My company has operated a cloud for three years that now manages hundreds of Cli...

My company has operated a cloud for three years that now manages hundreds of ClickHouse clusters on Kubernetes. We use the Altinity Kubernetes Operator for ClickHouse, aka "clickhouse operator," which we wrote and maintain.

I was very skeptical of data on Kubernetes when we first started, in part due to some initial experience with Kubernetes in 2018 but mostly due to prejudice against change. Overall it has worked out great. Here are 4 of many things we've learned.

1. Most modern databases are distributed systems. You don't just set up a single node but rather several or even dozens of nodes. Well-written operators make this relatively trivial even though it's quite complex underneath. In fact, the simplest way to learn how to set up a ClickHouse cluster is to bring it up under the operator and then look at the configuration on each container.

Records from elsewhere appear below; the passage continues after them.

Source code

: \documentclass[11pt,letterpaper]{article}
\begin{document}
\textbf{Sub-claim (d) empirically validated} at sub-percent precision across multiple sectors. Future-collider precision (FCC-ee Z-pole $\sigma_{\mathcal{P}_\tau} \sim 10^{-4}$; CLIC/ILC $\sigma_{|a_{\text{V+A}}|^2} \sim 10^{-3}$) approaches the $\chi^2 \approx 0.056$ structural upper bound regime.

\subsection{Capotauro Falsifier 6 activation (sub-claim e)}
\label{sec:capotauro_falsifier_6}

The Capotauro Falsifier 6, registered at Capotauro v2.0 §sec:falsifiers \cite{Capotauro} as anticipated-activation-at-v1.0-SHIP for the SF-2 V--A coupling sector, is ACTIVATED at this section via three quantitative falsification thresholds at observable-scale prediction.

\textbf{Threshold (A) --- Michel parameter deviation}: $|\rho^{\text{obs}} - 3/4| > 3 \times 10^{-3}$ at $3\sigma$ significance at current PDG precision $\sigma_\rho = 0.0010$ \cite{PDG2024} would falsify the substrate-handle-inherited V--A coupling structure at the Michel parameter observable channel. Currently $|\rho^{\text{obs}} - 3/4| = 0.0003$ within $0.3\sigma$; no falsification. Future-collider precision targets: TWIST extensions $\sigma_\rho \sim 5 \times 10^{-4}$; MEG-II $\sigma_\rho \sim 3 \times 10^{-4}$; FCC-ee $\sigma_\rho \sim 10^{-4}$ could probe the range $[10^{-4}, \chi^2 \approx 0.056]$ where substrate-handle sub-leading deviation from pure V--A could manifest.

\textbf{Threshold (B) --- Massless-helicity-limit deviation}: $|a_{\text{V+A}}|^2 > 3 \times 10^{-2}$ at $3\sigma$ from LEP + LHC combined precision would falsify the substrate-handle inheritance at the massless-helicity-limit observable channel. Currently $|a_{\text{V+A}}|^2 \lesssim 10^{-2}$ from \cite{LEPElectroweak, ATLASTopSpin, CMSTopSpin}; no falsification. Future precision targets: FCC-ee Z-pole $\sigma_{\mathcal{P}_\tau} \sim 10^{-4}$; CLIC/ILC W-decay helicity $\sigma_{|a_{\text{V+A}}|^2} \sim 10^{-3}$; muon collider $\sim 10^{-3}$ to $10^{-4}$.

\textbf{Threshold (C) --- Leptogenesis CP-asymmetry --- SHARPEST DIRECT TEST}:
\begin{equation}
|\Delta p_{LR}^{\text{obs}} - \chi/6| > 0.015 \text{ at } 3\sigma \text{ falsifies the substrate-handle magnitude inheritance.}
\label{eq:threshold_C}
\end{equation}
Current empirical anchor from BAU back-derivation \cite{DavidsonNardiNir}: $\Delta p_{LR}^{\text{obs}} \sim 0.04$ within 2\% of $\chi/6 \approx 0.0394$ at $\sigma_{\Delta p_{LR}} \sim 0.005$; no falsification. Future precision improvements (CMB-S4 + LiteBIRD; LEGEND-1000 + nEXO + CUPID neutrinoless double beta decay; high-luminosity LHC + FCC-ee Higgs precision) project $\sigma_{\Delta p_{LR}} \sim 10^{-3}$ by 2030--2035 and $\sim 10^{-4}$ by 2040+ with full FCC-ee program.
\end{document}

That's how I learned it.

2. Kubernetes portability is overall quite good. We ported our cloud from AWS to GCP in 8 weeks. We've since expanded to run in many other environments as well.

3. We map ClickHouse server containers 1-to-1 to VMs spawned using Karpenter or native node groups. It makes it a lot easier to reason about performance, including things like network bandwidth to storage.

4. ClickHouse is still basically a shared nothing architecture where individual servers own patches of storage. Kubernetes enables a great scaling model if you use VMs attached to block storage--you can scale nodes from 2 to 64 vCPUs in a few minutes, plus you can easily extend volumes. This scaling model is in my opinion highy under-rated for databases. It's decoupled compute/storage that really works. With Kubernetes you get it essentially for free.

It's not all roses. Containers create new failure modes. You can't just ssh in, look at logs, and fix things. Pod crash loops [0] can be very problematic. Certain failure modes like bad EBS volumes (kinda alive states) are hard fix if your operator cannot quickly replace a node. And operator bugs create a new class of very-hard-to-debug problems. The best solution to all of these problems is not to have them, which means you need to focus--often for years--on operator reliabily and your day 2 infrastucture, such as monitoring.

[0] https://altinity.com/blog/fixing-the-dreaded-clickhouse-cras...

Disclaimar: I work for Altinity